北部:パティール王国キャラレル領、ラバール軍対ペルマ・パティール連合軍



 キャラレル領の領都であるピヤーブ城塞眼下まで進軍したラバール軍であったが、援軍として駆け付けた、ペルマ軍六千とさらに五千の援軍であるハマール領とガンダルフ将軍の部隊と衝突したのである。

 この戦いは歴史上『忘れられた戦い』と言われている。

 その理由として、後に第一級資料とされる『パティール王国厨房記』にこの戦いが記されていなかったとされている。

 この戦いはラバール軍二万の兵に対して、ペルマ・パティール連合軍の全戦力は一万二千だった。

 数の差ではラバール軍は圧倒的優位を誇っていた、しかし。


「将軍、左翼部隊壊滅、中央の部隊も押されつつあります、至急中央に援軍を」

「伝令、右翼部隊、敵攻勢激しくこのままで押し崩される可能性があります」

「ならん、右翼が壊滅すれば我らの退却路が塞がれる、中央に五百を回せ、右翼には二千だ! 急げ!」


 この部隊の指揮を任されている、スレン将軍は敵軍の強さに驚いていた。

 ペルマは小さな国だ、目立った産業はなくパティール王国と同じで農業が主な産業。

 戦になればどこかの国に庇護を求めるほど、力のない国だったハズである。

 なのに、ここ十年で、この国は見違えるように変わった、産業を農業から重工業に切り替え、新しく見つかった良質な鉱石で作られる工芸品は大陸中に知れ渡っている。

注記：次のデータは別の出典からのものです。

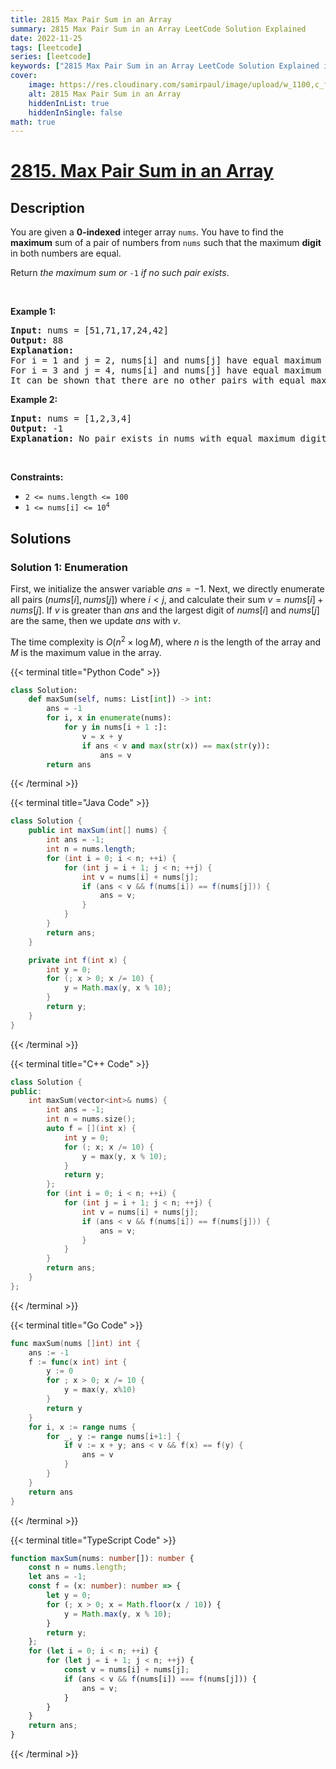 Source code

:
 ```yaml
---
title: 2815 Max Pair Sum in an Array
summary: 2815 Max Pair Sum in an Array LeetCode Solution Explained
date: 2022-11-25
tags: [leetcode]
series: [leetcode]
keywords: ["2815 Max Pair Sum in an Array LeetCode Solution Explained in all languages", "2815 Max Pair Sum in an Array", "LeetCode", "leetcode solution in Python3 C++ Java Go PHP Ruby Swift TypeScript Rust C# JavaScript C", "GeeksforGeeks", "InterviewBit", "Coding Ninjas", "HackerRank", "HackerEarth", "CodeChef", "TopCoder", "AlgoExpert", "freeCodeCamp", "Codeforces", "GitHub", "AtCoder", "Samir Paul"]
cover:
    image: https://res.cloudinary.com/samirpaul/image/upload/w_1100,c_fit,co_rgb:FFFFFF,l_text:Arial_75_bold:2815 Max Pair Sum in an Array - Solution Explained/problem-solving.webp
    alt: 2815 Max Pair Sum in an Array
    hiddenInList: true
    hiddenInSingle: false
math: true
---
```



# [2815. Max Pair Sum in an Array](https://leetcode.com/problems/max-pair-sum-in-an-array)


## Description

<p>You are given a <strong>0-indexed</strong> integer array <code>nums</code>. You have to find the <strong>maximum</strong> sum of a pair of numbers from <code>nums</code> such that the maximum <strong>digit </strong>in both numbers are equal.</p>

<p>Return <em>the maximum sum or</em> <code>-1</code><em> if no such pair exists</em>.</p>

<p>&nbsp;</p>
<p><strong class="example">Example 1:</strong></p>

<pre>
<strong>Input:</strong> nums = [51,71,17,24,42]
<strong>Output:</strong> 88
<strong>Explanation:</strong> 
For i = 1 and j = 2, nums[i] and nums[j] have equal maximum digits with a pair sum of 71 + 17 = 88. 
For i = 3 and j = 4, nums[i] and nums[j] have equal maximum digits with a pair sum of 24 + 42 = 66.
It can be shown that there are no other pairs with equal maximum digits, so the answer is 88.</pre>

<p><strong class="example">Example 2:</strong></p>

<pre>
<strong>Input:</strong> nums = [1,2,3,4]
<strong>Output:</strong> -1
<strong>Explanation:</strong> No pair exists in nums with equal maximum digits.
</pre>

<p>&nbsp;</p>
<p><strong>Constraints:</strong></p>

<ul>
	<li><code>2 &lt;= nums.length &lt;= 100</code></li>
	<li><code>1 &lt;= nums[i] &lt;= 10<sup>4</sup></code></li>
</ul>

## Solutions

### Solution 1: Enumeration

First, we initialize the answer variable $ans=-1$. Next, we directly enumerate all pairs $(nums[i], nums[j])$ where $i \lt j$, and calculate their sum $v=nums[i] + nums[j]$. If $v$ is greater than $ans$ and the largest digit of $nums[i]$ and $nums[j]$ are the same, then we update $ans$ with $v$.

The time complexity is $O(n^2 \times \log M)$, where $n$ is the length of the array and $M$ is the maximum value in the array.

<!-- tabs:start -->

{{< terminal title="Python Code" >}}
```python
class Solution:
    def maxSum(self, nums: List[int]) -> int:
        ans = -1
        for i, x in enumerate(nums):
            for y in nums[i + 1 :]:
                v = x + y
                if ans < v and max(str(x)) == max(str(y)):
                    ans = v
        return ans
```
{{< /terminal >}}

{{< terminal title="Java Code" >}}
```java
class Solution {
    public int maxSum(int[] nums) {
        int ans = -1;
        int n = nums.length;
        for (int i = 0; i < n; ++i) {
            for (int j = i + 1; j < n; ++j) {
                int v = nums[i] + nums[j];
                if (ans < v && f(nums[i]) == f(nums[j])) {
                    ans = v;
                }
            }
        }
        return ans;
    }

    private int f(int x) {
        int y = 0;
        for (; x > 0; x /= 10) {
            y = Math.max(y, x % 10);
        }
        return y;
    }
}
```
{{< /terminal >}}

{{< terminal title="C++ Code" >}}
```cpp
class Solution {
public:
    int maxSum(vector<int>& nums) {
        int ans = -1;
        int n = nums.size();
        auto f = [](int x) {
            int y = 0;
            for (; x; x /= 10) {
                y = max(y, x % 10);
            }
            return y;
        };
        for (int i = 0; i < n; ++i) {
            for (int j = i + 1; j < n; ++j) {
                int v = nums[i] + nums[j];
                if (ans < v && f(nums[i]) == f(nums[j])) {
                    ans = v;
                }
            }
        }
        return ans;
    }
};
```
{{< /terminal >}}

{{< terminal title="Go Code" >}}
```go
func maxSum(nums []int) int {
	ans := -1
	f := func(x int) int {
		y := 0
		for ; x > 0; x /= 10 {
			y = max(y, x%10)
		}
		return y
	}
	for i, x := range nums {
		for _, y := range nums[i+1:] {
			if v := x + y; ans < v && f(x) == f(y) {
				ans = v
			}
		}
	}
	return ans
}
```
{{< /terminal >}}

{{< terminal title="TypeScript Code" >}}
```ts
function maxSum(nums: number[]): number {
    const n = nums.length;
    let ans = -1;
    const f = (x: number): number => {
        let y = 0;
        for (; x > 0; x = Math.floor(x / 10)) {
            y = Math.max(y, x % 10);
        }
        return y;
    };
    for (let i = 0; i < n; ++i) {
        for (let j = i + 1; j < n; ++j) {
            const v = nums[i] + nums[j];
            if (ans < v && f(nums[i]) === f(nums[j])) {
                ans = v;
            }
        }
    }
    return ans;
}
```
{{< /terminal >}}

<!-- tabs:end -->

<!-- end -->
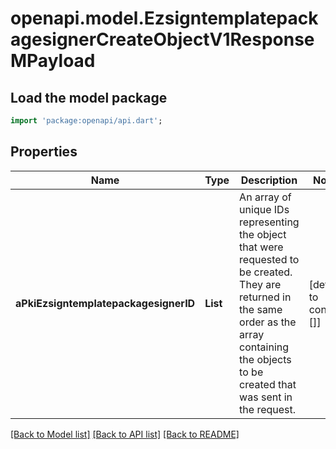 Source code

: # openapi.model.EzsigntemplatepackagesignerCreateObjectV1ResponseMPayload

## Load the model package
```dart
import 'package:openapi/api.dart';
```

## Properties
Name | Type | Description | Notes
------------ | ------------- | ------------- | -------------
**aPkiEzsigntemplatepackagesignerID** | **List<int>** | An array of unique IDs representing the object that were requested to be created.  They are returned in the same order as the array containing the objects to be created that was sent in the request. | [default to const []]

[[Back to Model list]](../README.md#documentation-for-models) [[Back to API list]](../README.md#documentation-for-api-endpoints) [[Back to README]](../README.md)


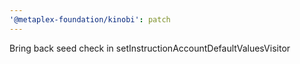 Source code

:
 ```yaml
---
'@metaplex-foundation/kinobi': patch
---
```


Bring back seed check in setInstructionAccountDefaultValuesVisitor
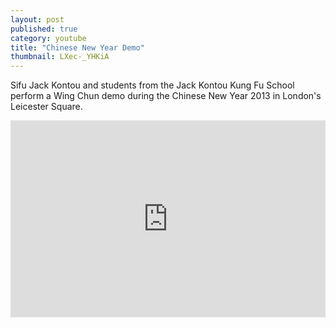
 ```yaml
---
layout: post
published: true
category: youtube
title: "Chinese New Year Demo"
thumbnail: LXec-_YHKiA
---
```



Sifu Jack Kontou and students from the Jack Kontou Kung Fu School perform a Wing Chun demo during the Chinese New Year 2013 in London's Leicester Square.

<iframe width="100%" height="315px" src="https://www.youtube.com/embed/LXec-_YHKiA?rel=0&amp;showinfo=0" frameborder="0" allowfullscreen></iframe>
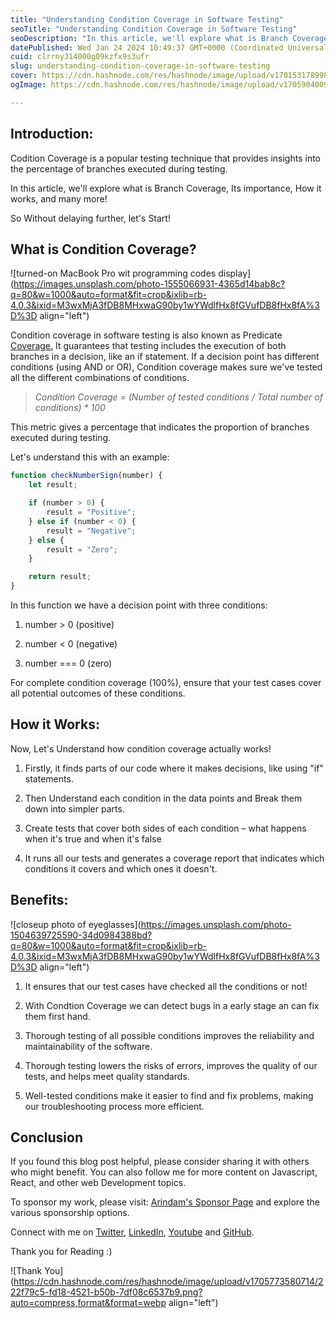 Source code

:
 ```yaml
---
title: "Understanding Condition Coverage in Software Testing"
seoTitle: "Understanding Condition Coverage in Software Testing"
seoDescription: "In this article, we'll explore what is Branch Coverage, Its importance, How it works, and many more!"
datePublished: Wed Jan 24 2024 10:49:37 GMT+0000 (Coordinated Universal Time)
cuid: clrrny314000g09kzfx9s3ufr
slug: understanding-condition-coverage-in-software-testing
cover: https://cdn.hashnode.com/res/hashnode/image/upload/v1701531789987/a5a6933b-c6c7-48a1-afe8-29301b4d9ad2.png
ogImage: https://cdn.hashnode.com/res/hashnode/image/upload/v1705904009422/b285687c-e736-4074-a0a5-94585a6804b6.png

---
```


## Introduction:

Codition Coverage is a popular testing technique that provides insights into the percentage of branches executed during testing.

In this article, we'll explore what is Branch Coverage, Its importance, How it works, and many more!

So Without delaying further, let's Start!

## What is Condition Coverage?

![turned-on MacBook Pro wit programming codes display](https://images.unsplash.com/photo-1555066931-4365d14bab8c?q=80&w=1000&auto=format&fit=crop&ixlib=rb-4.0.3&ixid=M3wxMjA3fDB8MHxwaG90by1wYWdlfHx8fGVufDB8fHx8fA%3D%3D align="left")

Condition coverage in software testing is also known as Predicate [Coverage.](http://coverage.it/) It guarantees that testing includes the execution of both branches in a decision, like an if statement. If a decision point has different conditions (using AND or OR), Condition coverage makes sure we've tested all the different combinations of conditions.

> *Condition Coverage = (Number of tested conditions / Total number of conditions) \* 100*

This metric gives a percentage that indicates the proportion of branches executed during testing.

Let's understand this with an example:

```javascript
function checkNumberSign(number) {
    let result;

    if (number > 0) {
        result = "Positive";
    } else if (number < 0) {
        result = "Negative";
    } else {
        result = "Zero";
    }

    return result;
}
```

In this function we have a decision point with three conditions:

1. number &gt; 0 (positive)
    
2. number &lt; 0 (negative)
    
3. number === 0 (zero)
    

For complete condition coverage (100%), ensure that your test cases cover all potential outcomes of these conditions.

## How it Works:

Now, Let's Understand how condition coverage actually works!

1. Firstly, it finds parts of our code where it makes decisions, like using "if" statements.
    
2. Then Understand each condition in the data points and Break them down into simpler parts.
    
3. Create tests that cover both sides of each condition – what happens when it's true and when it's false
    
4. It runs all our tests and generates a coverage report that indicates which conditions it covers and which ones it doesn't.
    

## Benefits:

![closeup photo of eyeglasses](https://images.unsplash.com/photo-1504639725590-34d0984388bd?q=80&w=1000&auto=format&fit=crop&ixlib=rb-4.0.3&ixid=M3wxMjA3fDB8MHxwaG90by1wYWdlfHx8fGVufDB8fHx8fA%3D%3D align="left")

1. It ensures that our test cases have checked all the conditions or not!
    
2. With Condtion Coverage we can detect bugs in a early stage an can fix them first hand.
    
3. Thorough testing of all possible conditions improves the reliability and maintainability of the software.
    
4. Thorough testing lowers the risks of errors, improves the quality of our tests, and helps meet quality standards.
    
5. Well-tested conditions make it easier to find and fix problems, making our troubleshooting process more efficient.
    

## Conclusion

If you found this blog post helpful, please consider sharing it with others who might benefit. You can also follow me for more content on Javascript, React, and other web Development topics.

To sponsor my work, please visit: [Arindam's Sponsor Page](https://arindam1729.hashnode.dev/sponsor) and explore the various sponsorship options.

Connect with me on [Twitter](https://twitter.com/intent/follow?screen_name=Arindam_1729), [LinkedIn](https://www.linkedin.com/in/arindam2004/), [Youtube](https://www.youtube.com/channel/@Arindam_1729) and [GitHub](https://github.com/Arindam200).

Thank you for Reading :)

![Thank You](https://cdn.hashnode.com/res/hashnode/image/upload/v1705773580714/222f79c5-fd18-4521-b50b-7df08c6537b9.png?auto=compress,format&format=webp align="left") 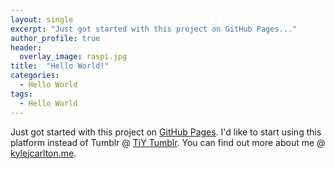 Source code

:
 ```yaml
---
layout: single
excerpt: "Just got started with this project on GitHub Pages..."
author_profile: true
header:
  overlay_image: raspi.jpg
title:  "Hello World!"
categories:
  - Hello World
tags:
  - Hello World
---
```


Just got started with this project on [GitHub Pages]. I'd like to start using this platform instead of Tumblr @ [TiY Tumblr].
You can find out more about me @ [kylejcarlton.me].

[TiY Tumblr]: http://techiys.com
[kylejcarlton.me]: http://kylejcarlton.me
[GitHub Pages]: https://pages.github.com/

 その豊富な財源で兵の質を上げる方針を打ち立てたとは聞いていたが、ここまで、兵の質が変わるのか、今までのペルマ軍は農民などを戦の度に召集するいわゆる徴集兵で構成されていた、しかし、今、目の前にいる敵はどうだ、堅い鎧を着込み、体格のいい馬に跨り、我が方の兵を蹂躙している。


「これが新国王の力か」

「しょ、将軍、このままでは!」

「ええい、仕方ない、退却だ! 退却の笛を鳴らせ!」


 敵軍が退却するのを、ペルマ軍の最高司令官であり、ペルマ王国国王である、アルマ・パティール・ペルマ、パティール性を持つパティール王族の一人であり、現在は婿養子に入りペルマ王国国王に座についている。


「お見事な手腕、流石ですな、アルマ殿下、いや、今は陛下とお呼びするべきですかな」


 隣に並ぶピヤップ領の騎士でパティール援軍の指揮官でもあるジャバレントがアルマに言う。

 アルマは、パティール王国先代の国王、ジルマやカルマの父親であるゼルマ・パティール王の妾の子として生まれた。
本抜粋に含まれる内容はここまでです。